# Problem description:
Copying nothing before it, reproduce the line that holds "- index.js: Logic for displaying the label" and every line after it in the data, exactly.

# Stored data entries:
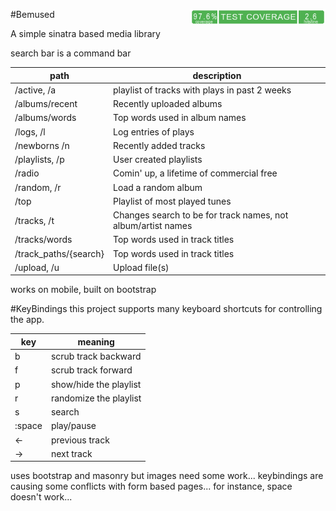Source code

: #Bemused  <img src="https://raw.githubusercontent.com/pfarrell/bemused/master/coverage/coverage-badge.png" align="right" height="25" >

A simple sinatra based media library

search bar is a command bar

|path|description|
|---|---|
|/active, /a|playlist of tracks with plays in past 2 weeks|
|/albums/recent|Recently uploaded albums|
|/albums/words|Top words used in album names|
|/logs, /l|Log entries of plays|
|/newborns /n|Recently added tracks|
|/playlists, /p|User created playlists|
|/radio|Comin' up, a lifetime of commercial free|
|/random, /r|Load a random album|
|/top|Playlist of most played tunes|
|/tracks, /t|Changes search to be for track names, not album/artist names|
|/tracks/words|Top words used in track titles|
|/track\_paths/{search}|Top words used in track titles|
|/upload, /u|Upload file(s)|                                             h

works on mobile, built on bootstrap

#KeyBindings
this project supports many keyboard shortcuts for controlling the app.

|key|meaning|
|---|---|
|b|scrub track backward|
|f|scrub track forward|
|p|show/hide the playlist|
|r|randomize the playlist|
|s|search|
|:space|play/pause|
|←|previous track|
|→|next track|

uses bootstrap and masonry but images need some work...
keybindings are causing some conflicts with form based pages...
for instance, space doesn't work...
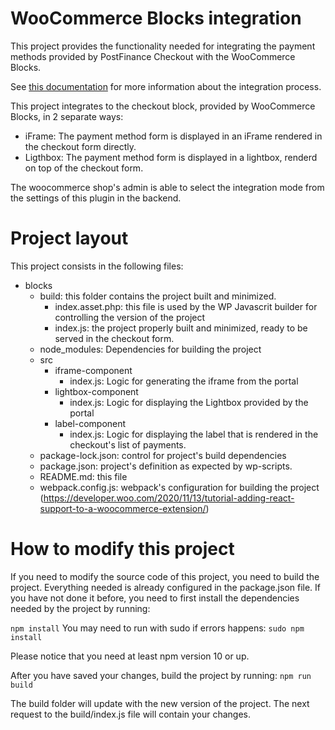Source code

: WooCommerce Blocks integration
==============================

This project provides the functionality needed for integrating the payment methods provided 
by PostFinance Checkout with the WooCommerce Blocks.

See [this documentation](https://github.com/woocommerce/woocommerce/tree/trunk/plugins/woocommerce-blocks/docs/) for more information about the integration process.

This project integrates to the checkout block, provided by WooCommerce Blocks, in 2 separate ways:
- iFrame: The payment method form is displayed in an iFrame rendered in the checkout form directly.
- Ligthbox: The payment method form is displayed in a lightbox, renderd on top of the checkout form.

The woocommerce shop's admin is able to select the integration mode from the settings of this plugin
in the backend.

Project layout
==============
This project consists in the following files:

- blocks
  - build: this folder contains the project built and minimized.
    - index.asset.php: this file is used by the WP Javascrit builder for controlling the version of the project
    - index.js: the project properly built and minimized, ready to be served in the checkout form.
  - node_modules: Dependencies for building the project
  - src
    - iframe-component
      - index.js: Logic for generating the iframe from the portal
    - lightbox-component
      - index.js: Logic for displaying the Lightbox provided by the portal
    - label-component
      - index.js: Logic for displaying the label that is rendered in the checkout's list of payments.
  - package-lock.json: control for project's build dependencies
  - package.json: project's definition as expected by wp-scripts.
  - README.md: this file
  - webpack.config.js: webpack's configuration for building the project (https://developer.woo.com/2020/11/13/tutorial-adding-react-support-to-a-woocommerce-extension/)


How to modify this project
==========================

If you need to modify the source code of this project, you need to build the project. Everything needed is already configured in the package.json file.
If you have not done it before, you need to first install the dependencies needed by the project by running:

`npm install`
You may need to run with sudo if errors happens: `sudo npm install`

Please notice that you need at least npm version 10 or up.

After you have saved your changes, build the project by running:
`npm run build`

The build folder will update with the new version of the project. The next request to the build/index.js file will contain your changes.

# Exercise output:
      - index.js: Logic for displaying the label that is rendered in the checkout's list of payments.
  - package-lock.json: control for project's build dependencies
  - package.json: project's definition as expected by wp-scripts.
  - README.md: this file
  - webpack.config.js: webpack's configuration for building the project (https://developer.woo.com/2020/11/13/tutorial-adding-react-support-to-a-woocommerce-extension/)


How to modify this project
==========================

If you need to modify the source code of this project, you need to build the project. Everything needed is already configured in the package.json file.
If you have not done it before, you need to first install the dependencies needed by the project by running:

`npm install`
You may need to run with sudo if errors happens: `sudo npm install`

Please notice that you need at least npm version 10 or up.

After you have saved your changes, build the project by running:
`npm run build`

The build folder will update with the new version of the project. The next request to the build/index.js file will contain your changes.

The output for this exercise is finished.